Sebelum mengupas masalah tersebut, izinkan saya kembali
sejenak kepada al-Qur'an dan lalu kepada Nabi Muhammad. Kung
mengatakan bahwa al-Qur'an sama sekali tidak menentukan
lebih dahulu perkembangan Islam. Saya katakan bahwa
al-Qur'an menentukan lebih dahulu perkembangan Islam dalam
setiap arah. Yaitu bagaimana orang-orang Muslim selalu
mempertimbangkan realitas Firman Ilahi. Segala hal yang
timbul dari al-Qur'an dalam bentuk ulasan-ulasan, yang
barangkali dari titik pandang sarjana Barat modern muncul
menjadi tambahan-tambahan luar dan penambahan-penambahan
selanjutnya yang asing bagi nash yang diwahyukan, dilihat
dari titik pandang Islam sebagai yang tumbuh dari substansi
al-Qur'an itu sendiri, dari akar-akar wahyu al-Qur'an yang
daripadanya itu adalah suatu perluasan. Oleh sebab itu, jika
kita ingin memahami peran sentral al-Qur'an, maka penting
memahami bagaimana orang-orang Muslim melihat al-Qur'an
sebagai yang menentukan seluruh kehidupan Islam. Saya
kembali lagi ke isu ini: analisis Barat non-Islam yang
selama berabad-abad didasarkan pada pemisahan antara
al-Qur'an dan ulasan-ulasannya
(interpretasi-interpretasinya) yang tradisional, tidak akan
menolong dialog dengan orang-orang Muslim, sebab dalam
perspektif Islam, perkembangan seluruh aspek tradisi yang
berbeda selama berabad-abad didasarkan pada al-Qur'an, Dan
hal ini membawa saya pada isu lain yang sangat signifikan
dalam konteks ini, yakni: persoalan peran Nabi Muhammad
dalam hubungannya dengan al-Qur'an.
Adalah mungkin untuk mengatakan bahwa seluruh cara dari
orang-orang Syi'ah ekstrim hingga orang-orang Hanbaliyyah di
Damaskus, dari para Sufi yang paling esoterik hingga
ahli-ahli fiqh yang paling eksoterik, yang meliputi spektrum
teologi dan pemikiran Islam orthodoks, tak satu pun dari
mereka itu pernah menerima pandangan selain bahwa Nabi Islam
menerima wahyu al-Qur'an kata demi kata dari langit.

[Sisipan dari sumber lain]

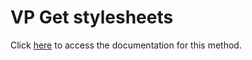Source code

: <!---->
# VP Get stylesheets

Click [here](https://developer.4d.com/docs/20/ViewPro/method-list#vp-get-stylesheets) to access the documentation for this method.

Al-Qur'an adalah Firman Tuhan dan bukan firman Nabi. Ada
baiknya saya tidak menyebut nama-nama tertentu, khususnya
teman dekat saya, Fazlur Rahman, tetapi karena Kung
menyebutnya, maka menjadi penting untuk menanggapi hal ini
dengan kembali kepada sarjana Muslim yang termasyhur itu.
Saya kutipkan dari Kung,
Bagaimanapun seseorang ingin menyelesaikan
persoalan Islam tentang asal al-Qur'an, saat ini adalah
penting bahwa al-Qur'an sebagai firman Tuhan dipandang
pada saat yang sama sebagai firman Nabi yang manusiawi.
Pandangan ini juga diakui bersama oleh refleksi ilmiah
Muslim (semisal karya seorang Pakistan, Fazlur Rahman).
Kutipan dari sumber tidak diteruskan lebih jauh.